Source data:
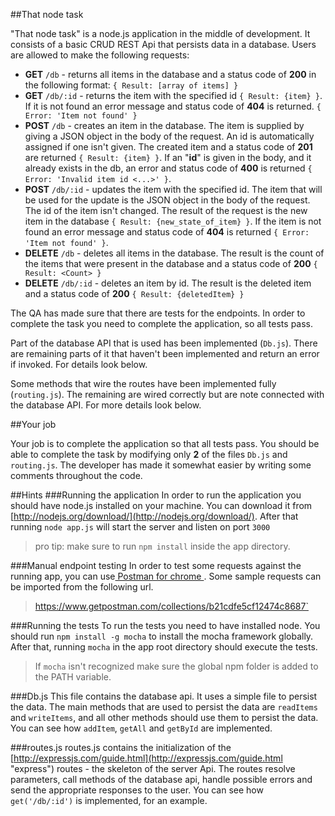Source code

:##That node task

"That node task" is a node.js application in the middle of development. It consists of a basic CRUD REST Api that persists data in a database. Users are allowed to make the following requests:

- **GET** `/db` - returns all items in the database and a status code of **200** in the following format: `{ Result: [array of items] }`
- **GET** `/db/:id` - returns the item with the specified id `{ Result: {item} }`. If it is not found an error message and status code of **404** is returned. `{ Error: 'Item not found' }`
- **POST** `/db` - creates an item in the database. The item is supplied by giving a JSON object in the body of the request. An id is automatically assigned if one isn't given. The created item and a status code of **201** are returned `{ Result: {item} }`. If an "**id**" is given in the body, and it already exists in the db, an error and status code of **400** is returned `{ Error: 'Invalid item id <...>' }`.
- **POST** `/db/:id` - updates the item with the specified id. The item that will be used for the update is the JSON object in the body of the request. The id of the item isn't changed. The result of the request is the new item in the database `{ Result: {new_state_of_item} }`. If the item is not found an error message and status code of **404** is returned `{ Error: 'Item not found' }`.
- **DELETE** `/db` - deletes all items in the database. The result is the count of the items that were present in the database and a status code of **200** `{ Result: <Count> }`
- **DELETE** `/db/:id` - deletes an item by id. The result is the deleted item and a status code of **200** `{ Result: {deletedItem} }`

The QA has made sure that there are tests for the endpoints. In order to complete the task you need to complete the application, so all tests pass.

Part of the database API that is used has been implemented (`Db.js`). There are remaining parts of it that haven't been implemented and return an error if invoked. For details look below.

Some methods that wire the routes have been implemented fully (`routing.js`). The remaining are wired correctly but are note connected with the database API. For more details look below.

##Your job

Your job is to complete the application so that all tests pass. You should be able to complete the task by modifying only **2** of the files `Db.js` and `routing.js`. The developer has made it somewhat easier by writing some comments throughout the code.

##Hints
###Running the application
In order to run the application you should have node.js installed on your machine. You can download it from [http://nodejs.org/download/](http://nodejs.org/download/). After that running `node app.js` will start the server and listen on port `3000` 

> pro tip: make sure to run `npm install` inside the app directory.

###Manual endpoint testing
In order to test some requests against the running app, you can use[ Postman for chrome ](https://chrome.google.com/webstore/detail/postman-rest-client/fdmmgilgnpjigdojojpjoooidkmcomcm "Postman for Chrome"). Some sample requests can be imported from the following url. 
> https://www.getpostman.com/collections/b21cdfe5cf12474c8687`

###Running the tests
To run the tests you need to have installed node. You should run `npm install -g mocha` to install the mocha framework globally. After that, running `mocha` in the app root directory should execute the tests.

> If `mocha` isn't recognized make sure the global npm folder is added to the PATH variable.

###Db.js
This file contains the database api. It uses a simple file to persist the data. The main methods that are used to persist the data are `readItems` and `writeItems`, and all other methods should use them to persist the data. You can see how `addItem`, `getAll` and `getById` are implemented.

###routes.js
routes.js contains the initialization of the [http://expressjs.com/guide.html](http://expressjs.com/guide.html "express") routes - the skeleton of the server Api. The routes resolve parameters, call methods of the database api, handle possible errors and send the appropriate responses to the user. You can see how `get('/db/:id')` is implemented, for an example.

Exercise requirements: Print the whole listing again exactly, please. No pictures.

Completed task:
Source code

:##That node task

"That node task" is a node.js application in the middle of development. It consists of a basic CRUD REST Api that persists data in a database. Users are allowed to make the following requests:

- **GET** `/db` - returns all items in the database and a status code of **200** in the following format: `{ Result: [array of items] }`
- **GET** `/db/:id` - returns the item with the specified id `{ Result: {item} }`. If it is not found an error message and status code of **404** is returned. `{ Error: 'Item not found' }`
- **POST** `/db` - creates an item in the database. The item is supplied by giving a JSON object in the body of the request. An id is automatically assigned if one isn't given. The created item and a status code of **201** are returned `{ Result: {item} }`. If an "**id**" is given in the body, and it already exists in the db, an error and status code of **400** is returned `{ Error: 'Invalid item id <...>' }`.
- **POST** `/db/:id` - updates the item with the specified id. The item that will be used for the update is the JSON object in the body of the request. The id of the item isn't changed. The result of the request is the new item in the database `{ Result: {new_state_of_item} }`. If the item is not found an error message and status code of **404** is returned `{ Error: 'Item not found' }`.
- **DELETE** `/db` - deletes all items in the database. The result is the count of the items that were present in the database and a status code of **200** `{ Result: <Count> }`
- **DELETE** `/db/:id` - deletes an item by id. The result is the deleted item and a status code of **200** `{ Result: {deletedItem} }`

The QA has made sure that there are tests for the endpoints. In order to complete the task you need to complete the application, so all tests pass.

Part of the database API that is used has been implemented (`Db.js`). There are remaining parts of it that haven't been implemented and return an error if invoked. For details look below.

Some methods that wire the routes have been implemented fully (`routing.js`). The remaining are wired correctly but are note connected with the database API. For more details look below.

##Your job

Your job is to complete the application so that all tests pass. You should be able to complete the task by modifying only **2** of the files `Db.js` and `routing.js`. The developer has made it somewhat easier by writing some comments throughout the code.

##Hints
###Running the application
In order to run the application you should have node.js installed on your machine. You can download it from [http://nodejs.org/download/](http://nodejs.org/download/). After that running `node app.js` will start the server and listen on port `3000` 

> pro tip: make sure to run `npm install` inside the app directory.

###Manual endpoint testing
In order to test some requests against the running app, you can use[ Postman for chrome ](https://chrome.google.com/webstore/detail/postman-rest-client/fdmmgilgnpjigdojojpjoooidkmcomcm "Postman for Chrome"). Some sample requests can be imported from the following url. 
> https://www.getpostman.com/collections/b21cdfe5cf12474c8687`

###Running the tests
To run the tests you need to have installed node. You should run `npm install -g mocha` to install the mocha framework globally. After that, running `mocha` in the app root directory should execute the tests.

> If `mocha` isn't recognized make sure the global npm folder is added to the PATH variable.

###Db.js
This file contains the database api. It uses a simple file to persist the data. The main methods that are used to persist the data are `readItems` and `writeItems`, and all other methods should use them to persist the data. You can see how `addItem`, `getAll` and `getById` are implemented.

###routes.js
routes.js contains the initialization of the [http://expressjs.com/guide.html](http://expressjs.com/guide.html "express") routes - the skeleton of the server Api. The routes resolve parameters, call methods of the database api, handle possible errors and send the appropriate responses to the user. You can see how `get('/db/:id')` is implemented, for an example.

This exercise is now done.